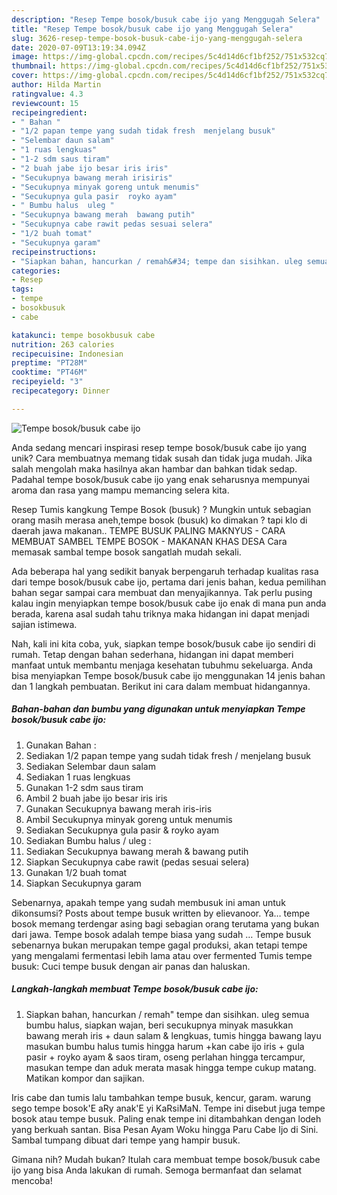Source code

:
 ```yaml
---
description: "Resep Tempe bosok/busuk cabe ijo yang Menggugah Selera"
title: "Resep Tempe bosok/busuk cabe ijo yang Menggugah Selera"
slug: 3626-resep-tempe-bosok-busuk-cabe-ijo-yang-menggugah-selera
date: 2020-07-09T13:19:34.094Z
image: https://img-global.cpcdn.com/recipes/5c4d14d6cf1bf252/751x532cq70/tempe-bosokbusuk-cabe-ijo-foto-resep-utama.jpg
thumbnail: https://img-global.cpcdn.com/recipes/5c4d14d6cf1bf252/751x532cq70/tempe-bosokbusuk-cabe-ijo-foto-resep-utama.jpg
cover: https://img-global.cpcdn.com/recipes/5c4d14d6cf1bf252/751x532cq70/tempe-bosokbusuk-cabe-ijo-foto-resep-utama.jpg
author: Hilda Martin
ratingvalue: 4.3
reviewcount: 15
recipeingredient:
- " Bahan "
- "1/2 papan tempe yang sudah tidak fresh  menjelang busuk"
- "Selembar daun salam"
- "1 ruas lengkuas"
- "1-2 sdm saus tiram"
- "2 buah jabe ijo besar iris iris"
- "Secukupnya bawang merah irisiris"
- "Secukupnya minyak goreng untuk menumis"
- "Secukupnya gula pasir  royko ayam"
- " Bumbu halus  uleg "
- "Secukupnya bawang merah  bawang putih"
- "Secukupnya cabe rawit pedas sesuai selera"
- "1/2 buah tomat"
- "Secukupnya garam"
recipeinstructions:
- "Siapkan bahan, hancurkan / remah&#34; tempe dan sisihkan. uleg semua bumbu halus, siapkan wajan, beri secukupnya minyak masukkan bawang merah iris + daun salam &amp; lengkuas, tumis hingga bawang layu masukan bumbu halus tumis hingga harum +kan cabe ijo iris + gula pasir + royko ayam &amp; saos tiram, oseng perlahan hingga tercampur, masukan tempe dan aduk merata masak hingga tempe cukup matang. Matikan kompor dan sajikan."
categories:
- Resep
tags:
- tempe
- bosokbusuk
- cabe

katakunci: tempe bosokbusuk cabe 
nutrition: 263 calories
recipecuisine: Indonesian
preptime: "PT28M"
cooktime: "PT46M"
recipeyield: "3"
recipecategory: Dinner

---
```



![Tempe bosok/busuk cabe ijo](https://img-global.cpcdn.com/recipes/5c4d14d6cf1bf252/751x532cq70/tempe-bosokbusuk-cabe-ijo-foto-resep-utama.jpg)

Anda sedang mencari inspirasi resep tempe bosok/busuk cabe ijo yang unik? Cara membuatnya memang tidak susah dan tidak juga mudah. Jika salah mengolah maka hasilnya akan hambar dan bahkan tidak sedap. Padahal tempe bosok/busuk cabe ijo yang enak seharusnya mempunyai aroma dan rasa yang mampu memancing selera kita.

Resep Tumis kangkung Tempe Bosok (busuk) ? Mungkin untuk sebagian orang masih merasa aneh,tempe bosok (busuk) ko dimakan ? tapi klo di daerah jawa makanan.. TEMPE BUSUK PALING MAKNYUS - CARA MEMBUAT SAMBEL TEMPE BOSOK - MAKANAN KHAS DESA Cara memasak sambal tempe bosok sangatlah mudah sekali.

Ada beberapa hal yang sedikit banyak berpengaruh terhadap kualitas rasa dari tempe bosok/busuk cabe ijo, pertama dari jenis bahan, kedua pemilihan bahan segar sampai cara membuat dan menyajikannya. Tak perlu pusing kalau ingin menyiapkan tempe bosok/busuk cabe ijo enak di mana pun anda berada, karena asal sudah tahu triknya maka hidangan ini dapat menjadi sajian istimewa.


Nah, kali ini kita coba, yuk, siapkan tempe bosok/busuk cabe ijo sendiri di rumah. Tetap dengan bahan sederhana, hidangan ini dapat memberi manfaat untuk membantu menjaga kesehatan tubuhmu sekeluarga. Anda bisa menyiapkan Tempe bosok/busuk cabe ijo menggunakan 14 jenis bahan dan 1 langkah pembuatan. Berikut ini cara dalam membuat hidangannya.

<!--inarticleads1-->

##### Bahan-bahan dan bumbu yang digunakan untuk menyiapkan Tempe bosok/busuk cabe ijo:

1. Gunakan  Bahan :
1. Sediakan 1/2 papan tempe yang sudah tidak fresh / menjelang busuk
1. Sediakan Selembar daun salam
1. Sediakan 1 ruas lengkuas
1. Gunakan 1-2 sdm saus tiram
1. Ambil 2 buah jabe ijo besar iris iris
1. Gunakan Secukupnya bawang merah iris-iris
1. Ambil Secukupnya minyak goreng untuk menumis
1. Sediakan Secukupnya gula pasir &amp; royko ayam
1. Sediakan  Bumbu halus / uleg :
1. Sediakan Secukupnya bawang merah &amp; bawang putih
1. Siapkan Secukupnya cabe rawit (pedas sesuai selera)
1. Gunakan 1/2 buah tomat
1. Siapkan Secukupnya garam


Sebenarnya, apakah tempe yang sudah membusuk ini aman untuk dikonsumsi? Posts about tempe busuk written by elievanoor. Ya… tempe bosok memang terdengar asing bagi sebagian orang terutama yang bukan dari jawa. Tempe bosok adalah tempe biasa yang sudah … Tempe busuk sebenarnya bukan merupakan tempe gagal produksi, akan tetapi tempe yang mengalami fermentasi lebih lama atau over fermented Tumis tempe busuk: Cuci tempe busuk dengan air panas dan haluskan. 

<!--inarticleads2-->

##### Langkah-langkah membuat Tempe bosok/busuk cabe ijo:

1. Siapkan bahan, hancurkan / remah&#34; tempe dan sisihkan. uleg semua bumbu halus, siapkan wajan, beri secukupnya minyak masukkan bawang merah iris + daun salam &amp; lengkuas, tumis hingga bawang layu masukan bumbu halus tumis hingga harum +kan cabe ijo iris + gula pasir + royko ayam &amp; saos tiram, oseng perlahan hingga tercampur, masukan tempe dan aduk merata masak hingga tempe cukup matang. Matikan kompor dan sajikan.


Iris cabe dan tumis lalu tambahkan tempe busuk, kencur, garam. warung sego tempe bosok&#39;E aRy anak&#39;E yi KaRsiMaN. Tempe ini disebut juga tempe bosok atau tempe busuk. Paling enak tempe ini ditambahkan dengan lodeh yang berkuah santan. Bisa Pesan Ayam Woku hingga Paru Cabe Ijo di Sini. Sambal tumpang dibuat dari tempe yang hampir busuk. 

Gimana nih? Mudah bukan? Itulah cara membuat tempe bosok/busuk cabe ijo yang bisa Anda lakukan di rumah. Semoga bermanfaat dan selamat mencoba!
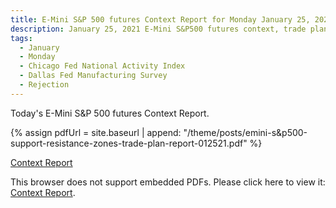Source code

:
 ```yaml
---
title: E-Mini S&P 500 futures Context Report for Monday January 25, 2021
description: January 25, 2021 E-Mini S&P500 futures context, trade plan, key support and resistance zones, and volatility analysis.
tags:
  - January
  - Monday
  - Chicago Fed National Activity Index 
  - Dallas Fed Manufacturing Survey 
  - Rejection
---
```


Today's E-Mini S&P 500 futures Context Report.

{% assign pdfUrl = site.baseurl | append: "/theme/posts/emini-s&p500-support-resistance-zones-trade-plan-report-012521.pdf" %}

<a href="{{pdfUrl}}">Context Report</a>

<object data="{{pdfUrl}}" type="application/pdf" width="700px" height="700px">
    <p>This browser does not support embedded PDFs. Please click here to view it: <a href="{{pdfUrl}}">Context Report</a>.</p>
</object>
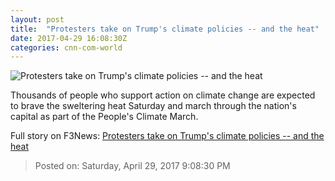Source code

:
 ```yaml
---
layout: post
title:  "Protesters take on Trump's climate policies -- and the heat"
date: 2017-04-29 16:08:30Z
categories: cnn-com-world
---
```


![Protesters take on Trump's climate policies -- and the heat](http://i2.cdn.cnn.com/cnnnext/dam/assets/170429104826-climate-march-washington-screengrab-0429-super-tease.jpg)

Thousands of people who support action on climate change are expected to brave the sweltering heat Saturday and march through the nation's capital as part of the People's Climate March.


Full story on F3News: [Protesters take on Trump's climate policies -- and the heat](http://www.f3nws.com/n/pnGY)

> Posted on: Saturday, April 29, 2017 9:08:30 PM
- - - -
• [Task prompt]: Scan the entries above, and wherever a line holds the string "tomat", copy it.

• [Exercise solution]:
- "1/2 buah tomat"
1. Gunakan 1/2 buah tomat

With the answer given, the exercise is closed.